WHAT YOU NEED TO DO
Word for word, return the lines from the start of the entries below through the line that has "The Professional Portal aims".

Saved entries
........
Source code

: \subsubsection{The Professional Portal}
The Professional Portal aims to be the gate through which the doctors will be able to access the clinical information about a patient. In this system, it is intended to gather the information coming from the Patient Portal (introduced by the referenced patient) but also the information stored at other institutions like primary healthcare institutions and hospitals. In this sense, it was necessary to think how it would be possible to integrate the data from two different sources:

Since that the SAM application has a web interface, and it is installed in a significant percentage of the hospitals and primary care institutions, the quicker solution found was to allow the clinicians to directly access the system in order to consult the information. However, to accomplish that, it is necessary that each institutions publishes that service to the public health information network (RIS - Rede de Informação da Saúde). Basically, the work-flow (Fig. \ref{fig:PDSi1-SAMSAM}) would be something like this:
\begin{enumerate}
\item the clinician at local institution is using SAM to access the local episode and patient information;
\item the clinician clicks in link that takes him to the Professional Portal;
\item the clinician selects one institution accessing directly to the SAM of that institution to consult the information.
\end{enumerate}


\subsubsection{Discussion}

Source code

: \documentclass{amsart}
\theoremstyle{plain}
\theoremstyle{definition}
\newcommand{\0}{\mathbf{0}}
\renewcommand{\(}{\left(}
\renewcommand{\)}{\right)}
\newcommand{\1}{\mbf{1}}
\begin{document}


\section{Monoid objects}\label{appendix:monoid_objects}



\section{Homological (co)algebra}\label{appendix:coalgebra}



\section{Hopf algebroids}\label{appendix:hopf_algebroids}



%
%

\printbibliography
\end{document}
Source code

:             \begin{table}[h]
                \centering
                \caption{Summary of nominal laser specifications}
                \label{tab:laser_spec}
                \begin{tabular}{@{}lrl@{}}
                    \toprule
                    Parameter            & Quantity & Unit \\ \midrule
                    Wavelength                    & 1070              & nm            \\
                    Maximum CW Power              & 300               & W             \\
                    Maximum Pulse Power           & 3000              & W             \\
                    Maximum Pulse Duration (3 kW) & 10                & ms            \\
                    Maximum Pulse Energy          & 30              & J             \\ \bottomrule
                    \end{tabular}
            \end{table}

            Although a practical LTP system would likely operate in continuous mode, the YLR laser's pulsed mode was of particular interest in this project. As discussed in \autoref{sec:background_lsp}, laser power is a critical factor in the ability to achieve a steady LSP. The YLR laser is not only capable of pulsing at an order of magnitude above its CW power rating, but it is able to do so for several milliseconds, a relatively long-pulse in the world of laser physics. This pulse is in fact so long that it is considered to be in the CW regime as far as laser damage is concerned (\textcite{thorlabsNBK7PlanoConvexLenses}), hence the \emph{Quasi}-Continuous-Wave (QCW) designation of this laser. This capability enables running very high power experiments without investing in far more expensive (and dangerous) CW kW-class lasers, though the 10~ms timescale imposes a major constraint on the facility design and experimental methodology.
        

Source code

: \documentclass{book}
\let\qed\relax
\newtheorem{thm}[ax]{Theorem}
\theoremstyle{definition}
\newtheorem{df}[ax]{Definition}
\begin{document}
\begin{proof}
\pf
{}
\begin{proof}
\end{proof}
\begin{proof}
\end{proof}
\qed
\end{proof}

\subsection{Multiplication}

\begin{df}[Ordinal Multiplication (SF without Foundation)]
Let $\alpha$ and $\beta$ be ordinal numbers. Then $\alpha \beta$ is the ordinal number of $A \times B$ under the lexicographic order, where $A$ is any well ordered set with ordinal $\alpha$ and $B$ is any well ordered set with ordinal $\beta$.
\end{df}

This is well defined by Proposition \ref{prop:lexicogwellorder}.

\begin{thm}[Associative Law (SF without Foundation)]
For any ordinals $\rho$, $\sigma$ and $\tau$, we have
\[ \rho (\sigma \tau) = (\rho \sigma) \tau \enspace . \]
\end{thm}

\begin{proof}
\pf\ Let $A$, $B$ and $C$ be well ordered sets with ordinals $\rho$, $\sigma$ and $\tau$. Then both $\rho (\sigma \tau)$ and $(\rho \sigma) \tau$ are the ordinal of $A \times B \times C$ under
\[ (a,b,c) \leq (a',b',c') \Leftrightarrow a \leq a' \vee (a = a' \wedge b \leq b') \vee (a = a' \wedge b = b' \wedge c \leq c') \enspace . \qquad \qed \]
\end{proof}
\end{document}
........
WRITTEN ANSWER
Source code

: \subsubsection{The Professional Portal}
The Professional Portal aims to be the gate through which the doctors will be able to access the clinical information about a patient. In this system, it is intended to gather the information coming from the Patient Portal (introduced by the referenced patient) but also the information stored at other institutions like primary healthcare institutions and hospitals. In this sense, it was necessary to think how it would be possible to integrate the data from two different sources:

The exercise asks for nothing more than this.